You are viewing a plain text version of this content. The canonical link for it is here.
Posted to user@flink.apache.org by vijay kansal <vi...@gmail.com> on 2018/04/04 07:41:14 UTC

Enriching DataStream using static DataSet in Flink streaming

Hi All

I am writing a Flink streaming program in which I need to enrich a
DataStream of user events using some static data set (information base, IB).

For E.g. Let's say we have a static data set of buyers and we have an
incoming clickstream of events, for each event we want to add a boolean
flag indicating whether the doer of the event is a buyer or not.

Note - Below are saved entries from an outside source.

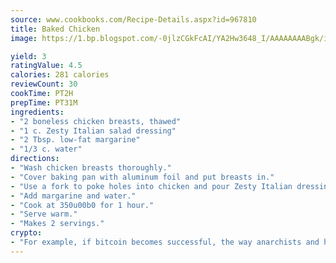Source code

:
```yaml
---
source: www.cookbooks.com/Recipe-Details.aspx?id=967810
title: Baked Chicken
image: https://1.bp.blogspot.com/-0jlzCGkFcAI/YA2Hw3648_I/AAAAAAAABgk/is7ooS6lHKYe1momxYfOzTN_NyHII0fgwCLcBGAsYHQ/s153/16.png

yield: 3
ratingValue: 4.5
calories: 281 calories
reviewCount: 30
cookTime: PT2H
prepTime: PT31M
ingredients:
- "2 boneless chicken breasts, thawed"
- "1 c. Zesty Italian salad dressing"
- "2 Tbsp. low-fat margarine"
- "1/3 c. water"
directions:
- "Wash chicken breasts thoroughly."
- "Cover baking pan with aluminum foil and put breasts in."
- "Use a fork to poke holes into chicken and pour Zesty Italian dressing over them."
- "Add margarine and water."
- "Cook at 350u00b0 for 1 hour."
- "Serve warm."
- "Makes 2 servings."
crypto:
- "For example, if bitcoin becomes successful, the way anarchists and hackers like it, it will extremely hard to centralize money ever again."
---
```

An ideal way to achieve this would be to partition the incoming stream by
user id, have the buyers set available in a DataSet partitioned again by
user id and then do a look up for each event in the stream into this
DataSet.

Since Flink does not allow using DataSets in a streaming program, how can I
achieve the above ?

Another option could be to use Managed Operator State to store buyers set,
but how can I keep this state distributed by user id so as to avoid network
i/o in individual event look ups ? In case of memory state backend, does
state remain distributed by some key, or is it replicated across all
operator subtasks ?

What is the right design pattern to achieve the above enriching requirement
in a Flink streaming program ?


Thanks

Vijay Kansal
Software Development Engineer
LimeRoad

Re: Enriching DataStream using static DataSet in Flink streaming

Posted by Fabian Hueske <fh...@gmail.com>.
Hi,

This type of applications are not super well supported by Flink, yet. The
missing feature is on the roadmap and called Side Inputs [1].
There are (at least) two alternatives but both have some drawbacks:

1) Ingest the static data set as regular DataStream, keyBy the static and
the actual stream, connect them, and join the results in a CoFlatMap or
CoProcessFunction. The problem with this approach is that you cannot
control in a Co*Function which input to consume. Therefore, you will
consume records from the stream that you want to enrich before you consumed
all records of the static data set. You can deal with the problem, by
either putting the records to enrich into state and join them when the
static record arrived or you discard the data.
2) You load the static data set in the open() method of a
RichFlatMapFunction. The problem here is that the data is not partitioned
by user id. Each parallel task would need to hold a full copy of the static
data set.

Best, Fabian

[1]
https://cwiki.apache.org/confluence/display/FLINK/FLIP-17+Side+Inputs+for+DataStream+API

2018-04-04 9:41 GMT+02:00 vijay kansal <vi...@gmail.com>:

> Hi All
>
> I am writing a Flink streaming program in which I need to enrich a
> DataStream of user events using some static data set (information base, IB).
>
> For E.g. Let's say we have a static data set of buyers and we have an
> incoming clickstream of events, for each event we want to add a boolean
> flag indicating whether the doer of the event is a buyer or not.
>
> An ideal way to achieve this would be to partition the incoming stream by
> user id, have the buyers set available in a DataSet partitioned again by
> user id and then do a look up for each event in the stream into this
> DataSet.
>
> Since Flink does not allow using DataSets in a streaming program, how can
> I achieve the above ?
>
> Another option could be to use Managed Operator State to store buyers set,
> but how can I keep this state distributed by user id so as to avoid network
> i/o in individual event look ups ? In case of memory state backend, does
> state remain distributed by some key, or is it replicated across all
> operator subtasks ?
>
> What is the right design pattern to achieve the above enriching
> requirement in a Flink streaming program ?
>
>
> Thanks
>
> Vijay Kansal
> Software Development Engineer
> LimeRoad
>